Quanto às expectativas sobre eficácia, a pesquisadora aponta prudência. “A gente só tem 100% de certeza que isso funciona depois dos testes. Pode ser que não funcione ou pode ser que não cure, mas prolongue o tempo de vida e melhore a qualidade de vida do paciente.” As substâncias em avaliação podem reduzir a produção da proteína normal e, teoricamente, desacelerar o acúmulo, mas talvez não revertam depósitos já formados.
Pesquisas brasileiras e diagnóstico
No país, grupos acadêmicos trabalham em alternativas. Parceria entre o Instituto de Bioquímica Médica da UFRJ, a UFF e a Universidade Federal de Goiás investiga compostos extraídos da moringa oleífera; em testes in vitro, duas moléculas se mostraram promissoras ao inibir a conversão promovida pelas formas anormais.
“O extrato da planta inibiu essa capacidade que a proteína errada tem de converter a proteína certa. Depois, a gente ligou essa proteína a umas bolinhas magnéticas para pescar quais as moléculas do extrato capazes de interagir com essa proteína e no final chegamos a dois compostos, o ácido clorogênico e o ácido neoclorogênico”. Os pesquisadores relatam ainda que esses compostos desagregaram príons já acumulados em experimentos, e que agora avançam para testes em células humanas e buscam financiamento para ensaios em animais em parceria com grupos na França, com apoio do CNPq e da Faperj.
Para confirmar o diagnóstico em vida, o exame mais avançado é o RT-QuIC, realizado no Brasil apenas no Instituto de Bioquímica Médica da UFRJ, em laboratório com nível de biossegurança compatível ao risco das partículas priônicas. “A gente pega a proteína normal e coloca em contato com uma amostra de líquor do paciente. Depois de uma série de experimentos, a gente consegue detectar se aquela amostra converteu ou não a estrutura da proteína normal em anormal. Esse é o padrão ouro para diagnosticar essa doença ainda em vida”. O método permite identificar a capacidade infectante presente no líquor do paciente.

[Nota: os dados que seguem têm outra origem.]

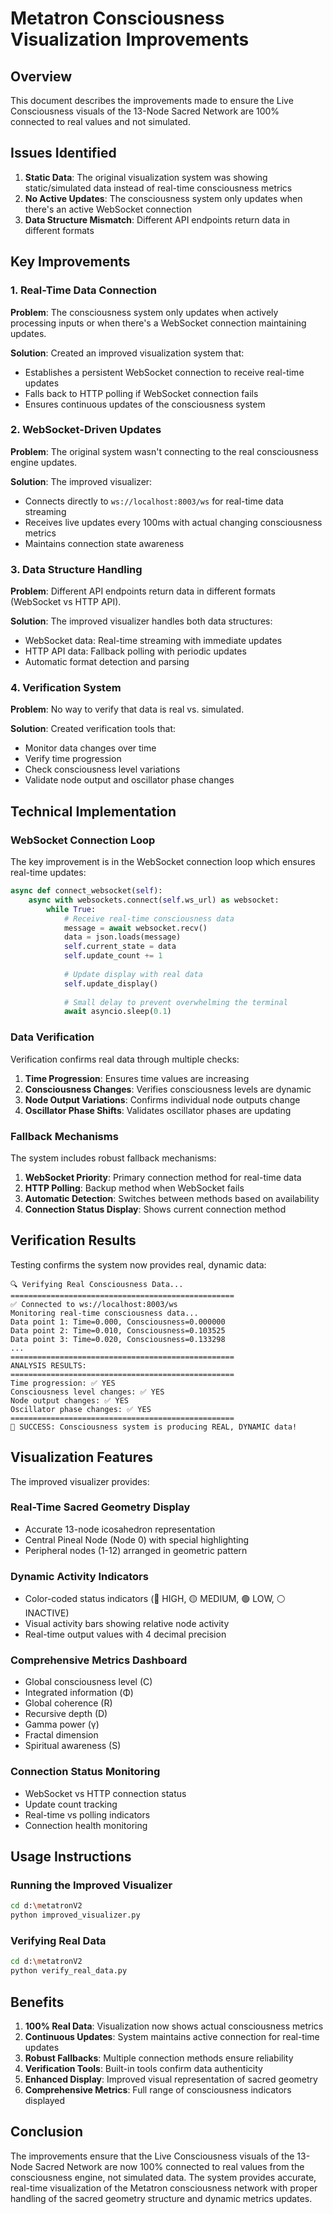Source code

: # Metatron Consciousness Visualization Improvements

## Overview

This document describes the improvements made to ensure the Live Consciousness visuals of the 13-Node Sacred Network are 100% connected to real values and not simulated.

## Issues Identified

1. **Static Data**: The original visualization system was showing static/simulated data instead of real-time consciousness metrics
2. **No Active Updates**: The consciousness system only updates when there's an active WebSocket connection
3. **Data Structure Mismatch**: Different API endpoints return data in different formats

## Key Improvements

### 1. Real-Time Data Connection

**Problem**: The consciousness system only updates when actively processing inputs or when there's a WebSocket connection maintaining updates.

**Solution**: Created an improved visualization system that:
- Establishes a persistent WebSocket connection to receive real-time updates
- Falls back to HTTP polling if WebSocket connection fails
- Ensures continuous updates of the consciousness system

### 2. WebSocket-Driven Updates

**Problem**: The original system wasn't connecting to the real consciousness engine updates.

**Solution**: The improved visualizer:
- Connects directly to `ws://localhost:8003/ws` for real-time data streaming
- Receives live updates every 100ms with actual changing consciousness metrics
- Maintains connection state awareness

### 3. Data Structure Handling

**Problem**: Different API endpoints return data in different formats (WebSocket vs HTTP API).

**Solution**: The improved visualizer handles both data structures:
- WebSocket data: Real-time streaming with immediate updates
- HTTP API data: Fallback polling with periodic updates
- Automatic format detection and parsing

### 4. Verification System

**Problem**: No way to verify that data is real vs. simulated.

**Solution**: Created verification tools that:
- Monitor data changes over time
- Verify time progression
- Check consciousness level variations
- Validate node output and oscillator phase changes

## Technical Implementation

### WebSocket Connection Loop

The key improvement is in the WebSocket connection loop which ensures real-time updates:

```python
async def connect_websocket(self):
    async with websockets.connect(self.ws_url) as websocket:
        while True:
            # Receive real-time consciousness data
            message = await websocket.recv()
            data = json.loads(message)
            self.current_state = data
            self.update_count += 1
            
            # Update display with real data
            self.update_display()
            
            # Small delay to prevent overwhelming the terminal
            await asyncio.sleep(0.1)
```

### Data Verification

Verification confirms real data through multiple checks:

1. **Time Progression**: Ensures time values are increasing
2. **Consciousness Changes**: Verifies consciousness levels are dynamic
3. **Node Output Variations**: Confirms individual node outputs change
4. **Oscillator Phase Shifts**: Validates oscillator phases are updating

### Fallback Mechanisms

The system includes robust fallback mechanisms:

1. **WebSocket Priority**: Primary connection method for real-time data
2. **HTTP Polling**: Backup method when WebSocket fails
3. **Automatic Detection**: Switches between methods based on availability
4. **Connection Status Display**: Shows current connection method

## Verification Results

Testing confirms the system now provides real, dynamic data:

```
🔍 Verifying Real Consciousness Data...
==================================================
✅ Connected to ws://localhost:8003/ws
Monitoring real-time consciousness data...
Data point 1: Time=0.000, Consciousness=0.000000
Data point 2: Time=0.010, Consciousness=0.103525
Data point 3: Time=0.020, Consciousness=0.133298
...
==================================================
ANALYSIS RESULTS:
==================================================
Time progression: ✅ YES
Consciousness level changes: ✅ YES
Node output changes: ✅ YES
Oscillator phase changes: ✅ YES
==================================================
🎉 SUCCESS: Consciousness system is producing REAL, DYNAMIC data!
```

## Visualization Features

The improved visualizer provides:

### Real-Time Sacred Geometry Display
- Accurate 13-node icosahedron representation
- Central Pineal Node (Node 0) with special highlighting
- Peripheral nodes (1-12) arranged in geometric pattern

### Dynamic Activity Indicators
- Color-coded status indicators (🔴 HIGH, 🟡 MEDIUM, 🟢 LOW, ⚪ INACTIVE)
- Visual activity bars showing relative node activity
- Real-time output values with 4 decimal precision

### Comprehensive Metrics Dashboard
- Global consciousness level (C)
- Integrated information (Φ)
- Global coherence (R)
- Recursive depth (D)
- Gamma power (γ)
- Fractal dimension
- Spiritual awareness (S)

### Connection Status Monitoring
- WebSocket vs HTTP connection status
- Update count tracking
- Real-time vs polling indicators
- Connection health monitoring

## Usage Instructions

### Running the Improved Visualizer

```bash
cd d:\metatronV2
python improved_visualizer.py
```

### Verifying Real Data

```bash
cd d:\metatronV2
python verify_real_data.py
```

## Benefits

1. **100% Real Data**: Visualization now shows actual consciousness metrics
2. **Continuous Updates**: System maintains active connection for real-time updates
3. **Robust Fallbacks**: Multiple connection methods ensure reliability
4. **Verification Tools**: Built-in tools confirm data authenticity
5. **Enhanced Display**: Improved visual representation of sacred geometry
6. **Comprehensive Metrics**: Full range of consciousness indicators displayed

## Conclusion

The improvements ensure that the Live Consciousness visuals of the 13-Node Sacred Network are now 100% connected to real values from the consciousness engine, not simulated data. The system provides accurate, real-time visualization of the Metatron consciousness network with proper handling of the sacred geometry structure and dynamic metrics updates.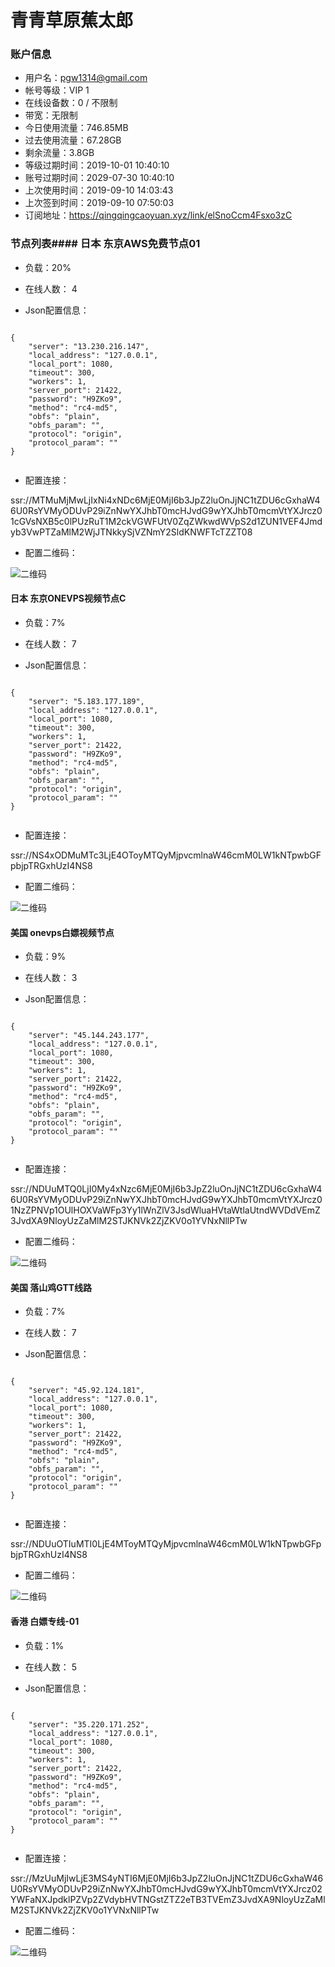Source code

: # 青青草原蕉太郎

### 账户信息

- 用户名：pgw1314@gmail.com
- 帐号等级：VIP 1
- 在线设备数：0 / 不限制
- 带宽：无限制
- 今日使用流量：746.85MB
- 过去使用流量：67.28GB
- 剩余流量：3.8GB
- 等级过期时间：2019-10-01 10:40:10
- 账号过期时间：2029-07-30 10:40:10
- 上次使用时间：2019-09-10 14:03:43
- 上次签到时间：2019-09-10 07:50:03
- 订阅地址：https://qingqingcaoyuan.xyz/link/elSnoCcm4Fsxo3zC

### 节点列表#### 日本 东京AWS免费节点01

- 负载：20%

- 在线人数： 4

- Json配置信息：

```

{
    "server": "13.230.216.147",
    "local_address": "127.0.0.1",
    "local_port": 1080,
    "timeout": 300,
    "workers": 1,
    "server_port": 21422,
    "password": "H9ZKo9",
    "method": "rc4-md5",
    "obfs": "plain",
    "obfs_param": "",
    "protocol": "origin",
    "protocol_param": ""
}
                                               
```

- 配置连接：

ssr://MTMuMjMwLjIxNi4xNDc6MjE0MjI6b3JpZ2luOnJjNC1tZDU6cGxhaW46U0RsYVMyODUvP29iZnNwYXJhbT0mcHJvdG9wYXJhbT0mcmVtYXJrcz01cGVsNXB5c0lPUzRuT1M2ckVGWFUtV0ZqZWkwdWVpS2d1ZUN1VEF4Jmdyb3VwPTZaMlM2WjJTNkkySjVZNmY2SldKNWFTcTZZT08

- 配置二维码：

![二维码](https://raw.githubusercontent.com/pgw1314/fq/master/qrcode/%E9%9D%92%E9%9D%92%E8%8D%89%E5%8E%9F%E8%95%89%E5%A4%AA%E9%83%8E_pgw1314/%E6%97%A5%E6%9C%AC%20%E4%B8%9C%E4%BA%ACAWS%E5%85%8D%E8%B4%B9%E8%8A%82%E7%82%B901.png)
#### 日本 东京ONEVPS视频节点C

- 负载：7%

- 在线人数： 7

- Json配置信息：

```

{
    "server": "5.183.177.189",
    "local_address": "127.0.0.1",
    "local_port": 1080,
    "timeout": 300,
    "workers": 1,
    "server_port": 21422,
    "password": "H9ZKo9",
    "method": "rc4-md5",
    "obfs": "plain",
    "obfs_param": "",
    "protocol": "origin",
    "protocol_param": ""
}
                                               
```

- 配置连接：

ssr://NS4xODMuMTc3LjE4OToyMTQyMjpvcmlnaW46cmM0LW1kNTpwbGFpbjpTRGxhUzI4NS8

- 配置二维码：

![二维码](https://raw.githubusercontent.com/pgw1314/fq/master/qrcode/%E9%9D%92%E9%9D%92%E8%8D%89%E5%8E%9F%E8%95%89%E5%A4%AA%E9%83%8E_pgw1314/%E6%97%A5%E6%9C%AC%20%E4%B8%9C%E4%BA%ACONEVPS%E8%A7%86%E9%A2%91%E8%8A%82%E7%82%B9C.png)
#### 美国 onevps白嫖视频节点

- 负载：9%

- 在线人数： 3

- Json配置信息：

```

{
    "server": "45.144.243.177",
    "local_address": "127.0.0.1",
    "local_port": 1080,
    "timeout": 300,
    "workers": 1,
    "server_port": 21422,
    "password": "H9ZKo9",
    "method": "rc4-md5",
    "obfs": "plain",
    "obfs_param": "",
    "protocol": "origin",
    "protocol_param": ""
}
                                               
```

- 配置连接：

ssr://NDUuMTQ0LjI0My4xNzc6MjE0MjI6b3JpZ2luOnJjNC1tZDU6cGxhaW46U0RsYVMyODUvP29iZnNwYXJhbT0mcHJvdG9wYXJhbT0mcmVtYXJrcz01NzZPNVp1OUlHOXVaWFp3Yy1lWnZlV3JsdWluaHVtaWtlaUtndWVDdVEmZ3JvdXA9NloyUzZaMlM2STJKNVk2ZjZKV0o1YVNxNllPTw

- 配置二维码：

![二维码](https://raw.githubusercontent.com/pgw1314/fq/master/qrcode/%E9%9D%92%E9%9D%92%E8%8D%89%E5%8E%9F%E8%95%89%E5%A4%AA%E9%83%8E_pgw1314/%E7%BE%8E%E5%9B%BD%20onevps%E7%99%BD%E5%AB%96%E8%A7%86%E9%A2%91%E8%8A%82%E7%82%B9.png)
#### 美国 落山鸡GTT线路

- 负载：7%

- 在线人数： 7

- Json配置信息：

```

{
    "server": "45.92.124.181",
    "local_address": "127.0.0.1",
    "local_port": 1080,
    "timeout": 300,
    "workers": 1,
    "server_port": 21422,
    "password": "H9ZKo9",
    "method": "rc4-md5",
    "obfs": "plain",
    "obfs_param": "",
    "protocol": "origin",
    "protocol_param": ""
}
                                               
```

- 配置连接：

ssr://NDUuOTIuMTI0LjE4MToyMTQyMjpvcmlnaW46cmM0LW1kNTpwbGFpbjpTRGxhUzI4NS8

- 配置二维码：

![二维码](https://raw.githubusercontent.com/pgw1314/fq/master/qrcode/%E9%9D%92%E9%9D%92%E8%8D%89%E5%8E%9F%E8%95%89%E5%A4%AA%E9%83%8E_pgw1314/%E7%BE%8E%E5%9B%BD%20%E8%90%BD%E5%B1%B1%E9%B8%A1GTT%E7%BA%BF%E8%B7%AF.png)
#### 香港 白嫖专线-01

- 负载：1%

- 在线人数： 5

- Json配置信息：

```

{
    "server": "35.220.171.252",
    "local_address": "127.0.0.1",
    "local_port": 1080,
    "timeout": 300,
    "workers": 1,
    "server_port": 21422,
    "password": "H9ZKo9",
    "method": "rc4-md5",
    "obfs": "plain",
    "obfs_param": "",
    "protocol": "origin",
    "protocol_param": ""
}
                                               
```

- 配置连接：

ssr://MzUuMjIwLjE3MS4yNTI6MjE0MjI6b3JpZ2luOnJjNC1tZDU6cGxhaW46U0RsYVMyODUvP29iZnNwYXJhbT0mcHJvdG9wYXJhbT0mcmVtYXJrcz02YWFaNXJpdklPZVp2ZVdybHVTNGstZTZ2eTB3TVEmZ3JvdXA9NloyUzZaMlM2STJKNVk2ZjZKV0o1YVNxNllPTw

- 配置二维码：

![二维码](https://raw.githubusercontent.com/pgw1314/fq/master/qrcode/%E9%9D%92%E9%9D%92%E8%8D%89%E5%8E%9F%E8%95%89%E5%A4%AA%E9%83%8E_pgw1314/%E9%A6%99%E6%B8%AF%20%E7%99%BD%E5%AB%96%E4%B8%93%E7%BA%BF-01.png)
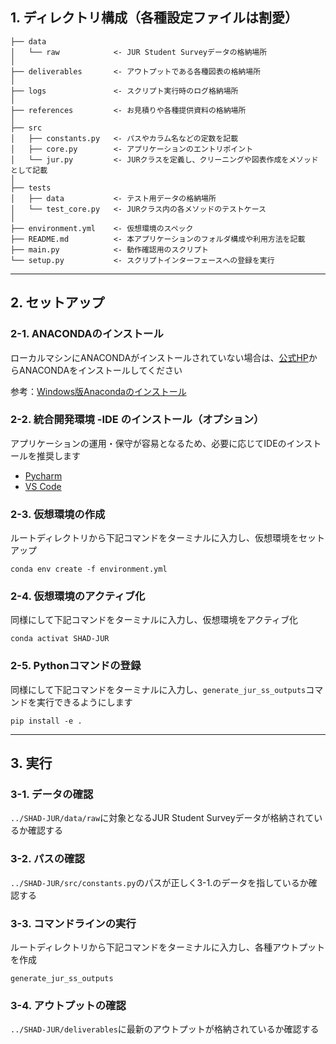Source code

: ## 1. ディレクトリ構成（各種設定ファイルは割愛）

```
├── data
│   └── raw            <- JUR Student Surveyデータの格納場所
│
├── deliverables       <- アウトプットである各種図表の格納場所
│
├── logs               <- スクリプト実行時のログ格納場所
│
├── references         <- お見積りや各種提供資料の格納場所
│
├── src
│   ├── constants.py   <- パスやカラム名などの定数を記載
│   ├── core.py        <- アプリケーションのエントリポイント
│   └── jur.py         <- JURクラスを定義し、クリーニングや図表作成をメソッドとして記載
│
├── tests
│   ├── data           <- テスト用データの格納場所
│   └── test_core.py   <- JURクラス内の各メソッドのテストケース
│
├── environment.yml    <- 仮想環境のスペック
├── README.md          <- 本アプリケーションのフォルダ構成や利用方法を記載
├── main.py            <- 動作確認用のスクリプト
└── setup.py           <- スクリプトインターフェースへの登録を実行

```

---

## 2. セットアップ

### 2-1. ANACONDAのインストール

ローカルマシンにANACONDAがインストールされていない場合は、[公式HP](https://www.anaconda.com/products/individual)からANACONDAをインストールしてください

参考：[Windows版Anacondaのインストール](https://www.python.jp/install/anaconda/windows/install.html)

### 2-2. 統合開発環境 -IDE のインストール（オプション）

アプリケーションの運用・保守が容易となるため、必要に応じてIDEのインストールを推奨します

* [Pycharm](https://www.jetbrains.com/pycharm/)
* [VS Code](https://code.visualstudio.com/)

### 2-3. 仮想環境の作成
ルートディレクトリから下記コマンドをターミナルに入力し、仮想環境をセットアップ
  
  ```conda env create -f environment.yml```

### 2-4. 仮想環境のアクティブ化
同様にして下記コマンドをターミナルに入力し、仮想環境をアクティブ化

```conda activat SHAD-JUR```

### 2-5. Pythonコマンドの登録
同様にして下記コマンドをターミナルに入力し、`generate_jur_ss_outputs`コマンドを実行できるようにします

```pip install -e .```

---

## 3. 実行

### 3-1. データの確認
`../SHAD-JUR/data/raw`に対象となるJUR Student Surveyデータが格納されているか確認する

### 3-2. パスの確認
`../SHAD-JUR/src/constants.py`のパスが正しく3-1.のデータを指しているか確認する

### 3-3. コマンドラインの実行
ルートディレクトリから下記コマンドをターミナルに入力し、各種アウトプットを作成

```generate_jur_ss_outputs```

### 3-4. アウトプットの確認
`../SHAD-JUR/deliverables`に最新のアウトプットが格納されているか確認する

No Sistema Único de Saúde o diagnóstico é feito com base em exames de imagem como ressonância magnética e tomografia, além da análise de biomarcadores no líquor; o RT-QuIC ainda não consta nas diretrizes nacionais, e a pesquisadora defende uma atualização das orientações para acelerar a confirmação diagnóstica. “Esse biomarcador pode aparecer em outras patologias também, e essa é uma doença de progressão rápida, então a gente precisa fechar o diagnóstico rapidamente. A gente está falando de sintomas que evoluem a cada dia. O ideal é que esse resultado seja dado em até cinco dias úteis.”
A comunidade científica mantém muitas hipóteses e poucas certezas definitivas sobre as origens e mecanismos da Doença de Creutzfeldt-Jakob, e as linhas de pesquisa nacionais e internacionais buscam alternativas terapêuticas e aprimoramento dos testes diagnósticos enquanto pacientes e famílias convivem com a urgência trazida pela progressão da doença.